In McQueen's three years as the head coach at Lampasas, the Badgers went 19-14 and went to the playoffs twice.
In his first game as head coach, McQueen did the unthinkable - he won a game, defeating Manor.
The prior two seasons the Badgers had gone 0-20.
It was a quick turnaround. This past season, Lampasas went 10-2 and won its first district title since 1986.
"When you go into a place there is a culture that you either attempt to change and there is no way you are going to or the kids buy into it," McQueen said. "Sure, dropping down to 3A made us more competitive, but we would have made the playoffs in 4A.
"It was that the kids believed in what we were doing. What I am most proud of as an athletic director is that we have coaches in place to continue this success."

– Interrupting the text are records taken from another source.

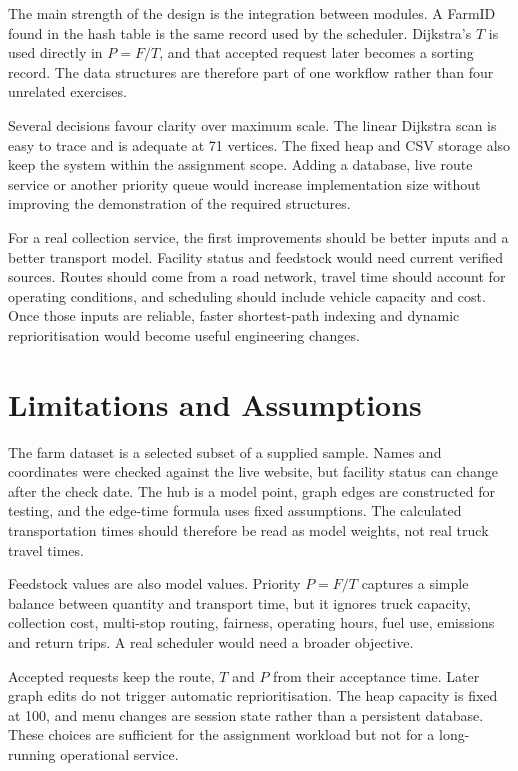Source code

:\documentclass[10pt,a4paper]{article}
\begin{document}
The main strength of the design is the integration between modules. A FarmID found in the hash table is the same record used by the scheduler. Dijkstra's $T$ is used directly in $P=F/T$, and that accepted request later becomes a sorting record. The data structures are therefore part of one workflow rather than four unrelated exercises.

Several decisions favour clarity over maximum scale. The linear Dijkstra scan is easy to trace and is adequate at 71 vertices. The fixed heap and CSV storage also keep the system within the assignment scope. Adding a database, live route service or another priority queue would increase implementation size without improving the demonstration of the required structures.

For a real collection service, the first improvements should be better inputs and a better transport model. Facility status and feedstock would need current verified sources. Routes should come from a road network, travel time should account for operating conditions, and scheduling should include vehicle capacity and cost. Once those inputs are reliable, faster shortest-path indexing and dynamic reprioritisation would become useful engineering changes.

\section{Limitations and Assumptions}
\label{sec:limitations}

The farm dataset is a selected subset of a supplied sample. Names and coordinates were checked against the live website, but facility status can change after the check date. The hub is a model point, graph edges are constructed for testing, and the edge-time formula uses fixed assumptions. The calculated transportation times should therefore be read as model weights, not real truck travel times.

Feedstock values are also model values. Priority $P=F/T$ captures a simple balance between quantity and transport time, but it ignores truck capacity, collection cost, multi-stop routing, fairness, operating hours, fuel use, emissions and return trips. A real scheduler would need a broader objective.

Accepted requests keep the route, $T$ and $P$ from their acceptance time. Later graph edits do not trigger automatic reprioritisation. The heap capacity is fixed at 100, and menu changes are session state rather than a persistent database. These choices are sufficient for the assignment workload but not for a long-running operational service.
\end{document}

That success followed McQueen everywhere he went.
Prior to accepting the position at Lampasas, McQueen guided 3A Smithville to its first win in two years.

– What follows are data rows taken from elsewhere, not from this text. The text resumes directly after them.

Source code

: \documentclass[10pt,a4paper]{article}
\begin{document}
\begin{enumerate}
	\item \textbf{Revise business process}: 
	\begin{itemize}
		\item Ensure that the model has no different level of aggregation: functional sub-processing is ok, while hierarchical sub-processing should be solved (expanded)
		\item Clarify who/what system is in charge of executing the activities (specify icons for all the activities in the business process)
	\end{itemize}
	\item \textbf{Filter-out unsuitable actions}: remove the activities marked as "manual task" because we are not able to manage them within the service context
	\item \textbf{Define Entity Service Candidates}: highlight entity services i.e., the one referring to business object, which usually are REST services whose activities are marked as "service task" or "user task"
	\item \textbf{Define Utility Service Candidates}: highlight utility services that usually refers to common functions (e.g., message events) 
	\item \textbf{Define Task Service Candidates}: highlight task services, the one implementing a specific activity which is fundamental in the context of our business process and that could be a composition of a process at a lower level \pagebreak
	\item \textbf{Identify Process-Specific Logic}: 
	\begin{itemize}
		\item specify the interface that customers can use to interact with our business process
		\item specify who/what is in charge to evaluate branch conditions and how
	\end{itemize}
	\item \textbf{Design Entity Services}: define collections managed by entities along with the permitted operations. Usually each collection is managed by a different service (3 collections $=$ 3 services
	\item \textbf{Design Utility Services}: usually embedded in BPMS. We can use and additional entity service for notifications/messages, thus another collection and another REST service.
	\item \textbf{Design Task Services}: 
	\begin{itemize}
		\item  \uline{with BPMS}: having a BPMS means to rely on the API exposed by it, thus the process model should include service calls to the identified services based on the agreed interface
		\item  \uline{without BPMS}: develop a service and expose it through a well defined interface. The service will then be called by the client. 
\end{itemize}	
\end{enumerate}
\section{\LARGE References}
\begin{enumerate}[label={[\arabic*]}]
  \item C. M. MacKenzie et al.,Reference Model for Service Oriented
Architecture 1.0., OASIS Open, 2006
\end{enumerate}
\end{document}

In 2003, McQueen put San Angelo Lake View on the map again, leading the Chiefs to the playoffs for the first time in 10 years. A year later they won the district title.

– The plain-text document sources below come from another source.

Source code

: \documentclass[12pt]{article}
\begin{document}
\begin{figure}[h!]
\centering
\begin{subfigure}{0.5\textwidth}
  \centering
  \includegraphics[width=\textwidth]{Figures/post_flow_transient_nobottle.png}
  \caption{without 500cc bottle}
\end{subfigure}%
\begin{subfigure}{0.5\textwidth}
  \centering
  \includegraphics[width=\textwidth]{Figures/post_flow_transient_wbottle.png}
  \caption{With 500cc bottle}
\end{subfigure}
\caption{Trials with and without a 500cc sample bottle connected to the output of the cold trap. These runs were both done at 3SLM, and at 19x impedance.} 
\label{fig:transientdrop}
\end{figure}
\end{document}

Reeled back into coaching by Lampasas after taking a hiatus from coaching to pursue a master's degree
McQueen converted the Badgers offense to a slot-T. From there on out, the Badgers thrived.
This season, Lampasas had four 1,000-yard rushers (Brandon Scott, Secody Howard, Justin Maldonado and Marcus Kehoe) and it chewed up a more than 4,700 yards on the ground.
However, McQueen will be the wide receivers coach at Hardin-Simmons.
"Someone asked me 'how are you going to do that when you only threw the ball four times?' I said it didn't matter. I know how to coach receivers. We just didn't have that type of offense," McQueen said.
The opportunity arose for McQueen after he initially turned down a chance to be the offensive coordinator at Howard Payne and then just made a simple call about practice scheduling to Hardin-Simmons offensive coordinator Jeff Whitehead.
"Whoever comes in or if (defensive coordinator Jimmy) Randolph wants the job, they are going to be in good shape."
"I called them to ask some things about their practice schedule and I told him about Howard Payne and he told me, 'you know Joey, there might be something opening up here.' Lo and behold it did."
McQueen, 53, said one major draw for the job was the opportunity to spend more time with his family.
"There are a lot of things you do as an AD. With this it will be that way for five months - like in high school football, you will bust your tail - but when it is over you have time to sit back and go see your grandkids."
Another? He doesn't have to wash clothes.
"What I did every night (at Lampasas) was wash all of the clothes because all of the other coaches taught," McQueen said. "So, I washed everything. So, here (at Hardin-Simmons), I asked if I had to help wash and he said 'No, we had graduate assistants to do that.'
"So, I feel like I am in hog heaven."